++++ Given information

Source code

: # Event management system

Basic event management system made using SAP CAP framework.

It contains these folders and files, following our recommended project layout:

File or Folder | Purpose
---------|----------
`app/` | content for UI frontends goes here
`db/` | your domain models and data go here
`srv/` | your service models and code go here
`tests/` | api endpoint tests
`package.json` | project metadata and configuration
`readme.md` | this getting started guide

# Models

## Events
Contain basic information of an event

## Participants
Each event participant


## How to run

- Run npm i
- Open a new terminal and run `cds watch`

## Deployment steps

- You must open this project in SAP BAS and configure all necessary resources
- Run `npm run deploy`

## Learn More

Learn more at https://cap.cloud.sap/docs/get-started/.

++++++++

Among the records, find the lines that contain "started" and copy each of them.

Response box:
`readme.md` | this getting started guide
Learn more at https://cap.cloud.sap/docs/get-started/.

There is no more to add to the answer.